(Stored data entries)

● ● ●

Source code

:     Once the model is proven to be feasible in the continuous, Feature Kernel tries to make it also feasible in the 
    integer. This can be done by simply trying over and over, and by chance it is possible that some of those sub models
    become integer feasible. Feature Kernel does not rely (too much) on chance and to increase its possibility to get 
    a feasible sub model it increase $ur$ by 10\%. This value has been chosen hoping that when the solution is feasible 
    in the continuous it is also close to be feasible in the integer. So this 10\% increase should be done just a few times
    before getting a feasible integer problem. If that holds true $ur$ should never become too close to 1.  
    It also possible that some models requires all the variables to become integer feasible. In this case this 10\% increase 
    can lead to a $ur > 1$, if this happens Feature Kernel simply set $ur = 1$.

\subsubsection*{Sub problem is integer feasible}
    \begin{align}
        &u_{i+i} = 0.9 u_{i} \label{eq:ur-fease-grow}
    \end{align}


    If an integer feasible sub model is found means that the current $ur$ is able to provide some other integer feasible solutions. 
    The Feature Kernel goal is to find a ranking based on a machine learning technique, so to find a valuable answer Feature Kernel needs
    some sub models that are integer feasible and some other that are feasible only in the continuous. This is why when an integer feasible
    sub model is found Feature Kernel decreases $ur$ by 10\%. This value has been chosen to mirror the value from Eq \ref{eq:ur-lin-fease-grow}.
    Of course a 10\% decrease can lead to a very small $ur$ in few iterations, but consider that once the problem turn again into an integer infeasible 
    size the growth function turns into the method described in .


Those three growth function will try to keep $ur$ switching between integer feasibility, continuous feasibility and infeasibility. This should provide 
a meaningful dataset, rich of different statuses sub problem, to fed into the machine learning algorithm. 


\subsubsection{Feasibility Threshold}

● ● ●

Action item: List every line above containing the word "found".

Your response:
    If an integer feasible sub model is found means that the current $ur$ is able to provide some other integer feasible solutions. 
    sub model is found Feature Kernel decreases $ur$ by 10\%. This value has been chosen to mirror the value from Eq \ref{eq:ur-lin-fease-grow}.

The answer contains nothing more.